Thomas Mann an Georges Oprescu
- Zeitraum
- Donnerstag, 7. Januar 1937
- Datierung
- 7.1.1937
- Empfänger:in
- Ort
Zusammenfassung
Fragt O., ob er schon von dem Prozess gehört habe, den ein Mann namens Aurelian Pacurariu, Verfasser eines Hexameter-Gedichts ›Der Traum der Pharao‹, gegen ihn angestrengt habe mit der Behauptung, dass ihm von einem Dritten die deutsche Übersetzung dieses Epos verkauft worden sei, das er dann literarisch ausgeplündert habe, um seinen Joseph-Roman daraus zu machen.
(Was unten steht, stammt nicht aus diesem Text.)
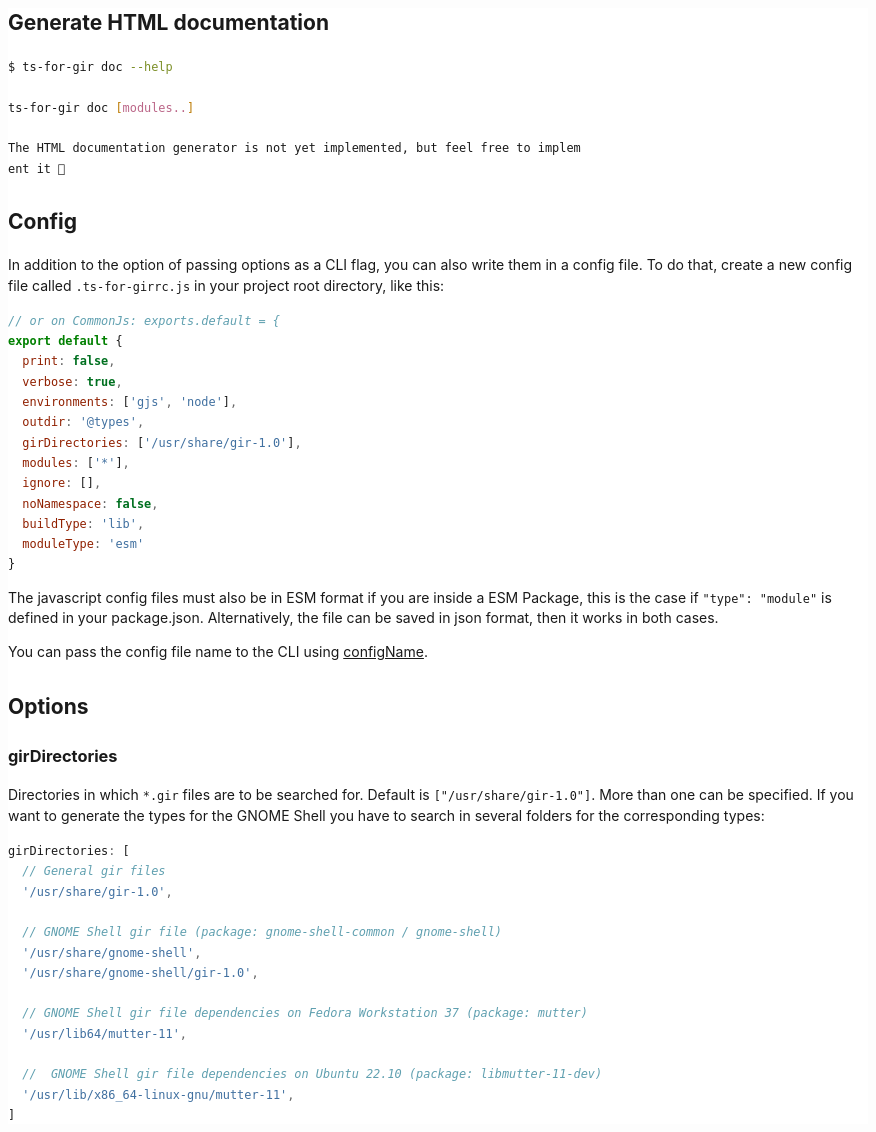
 ```bash
```

## Generate HTML documentation

```bash
$ ts-for-gir doc --help

ts-for-gir doc [modules..]

The HTML documentation generator is not yet implemented, but feel free to implem
ent it 🤗
```
## Config

In addition to the option of passing options as a CLI flag, you can also write them in a config file.
To do that, create a new config file called `.ts-for-girrc.js` in your project root directory, like this:

```js
// or on CommonJs: exports.default = {
export default {
  print: false,
  verbose: true,
  environments: ['gjs', 'node'],
  outdir: '@types',
  girDirectories: ['/usr/share/gir-1.0'],
  modules: ['*'],
  ignore: [],
  noNamespace: false,
  buildType: 'lib',
  moduleType: 'esm'
}
```

The javascript config files must also be in ESM format if you are inside a ESM Package, this is the case if `"type": "module"` is defined in your package.json. Alternatively, the file can be saved in json format, then it works in both cases.

You can pass the config file name to the CLI using [configName](#configName).

## Options

### girDirectories
Directories in which `*.gir` files are to be searched for. Default is `["/usr/share/gir-1.0"]`. More than one can be specified. If you want to generate the types for the GNOME Shell you have to search in several folders for the corresponding types: 
```js
girDirectories: [
  // General gir files
  '/usr/share/gir-1.0',

  // GNOME Shell gir file (package: gnome-shell-common / gnome-shell)
  '/usr/share/gnome-shell',
  '/usr/share/gnome-shell/gir-1.0',

  // GNOME Shell gir file dependencies on Fedora Workstation 37 (package: mutter)
  '/usr/lib64/mutter-11',

  //  GNOME Shell gir file dependencies on Ubuntu 22.10 (package: libmutter-11-dev)
  '/usr/lib/x86_64-linux-gnu/mutter-11',
]
```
So unwahrscheinlich es klinge, solle tatsächlich eine gerichtliche Klage gegen ihn erhoben werden. Er sehe in dem betreffenden Pacurariu entweder einen Narren oder einen äußerst reklamebedürftigen Mann, der von gewisser Seite vorgeschoben werde, um ihm Unannehmlichkeiten zu bereiten. Auf Anraten rumänischer Zeitungsleser, die ihm einen bösartigen Artikel eines rechtsradikalen Blättchens zugeschickt hatten, habe er an die wichtigsten Bukarester Blätter eine Erklärung geschickt, die an Klarheit nichts zu wünschen übrig lasse. Ein Rechtsanwalt in Temesvar habe sich angeboten, seine Sache zu vertreten. Es seien phantastische Schadenersatzansprüche gestellt, auch von einer Londoner Filmgesellschaft, die aus seinem Roman einen Film hergestellt haben soll, der gar nicht existiert. Bittet O. um seine Meinung, wie ernst oder spaßhaft die Sache zu nehmen sei und wie man in Rumänien darüber denke. Falls es zu einer Verhandlung kommen solle, würde er einen literarischen Sachverständigen brauchen. Würde sich freuen, wenn O. diese Funktion übernehme. Hofft, ihn im Sommer in Paris wiederzusehen. [vgl. Brief an die Redaktion ›Adevărul‹, Bukarest vom 13.7.1936 / Reg. 36/160].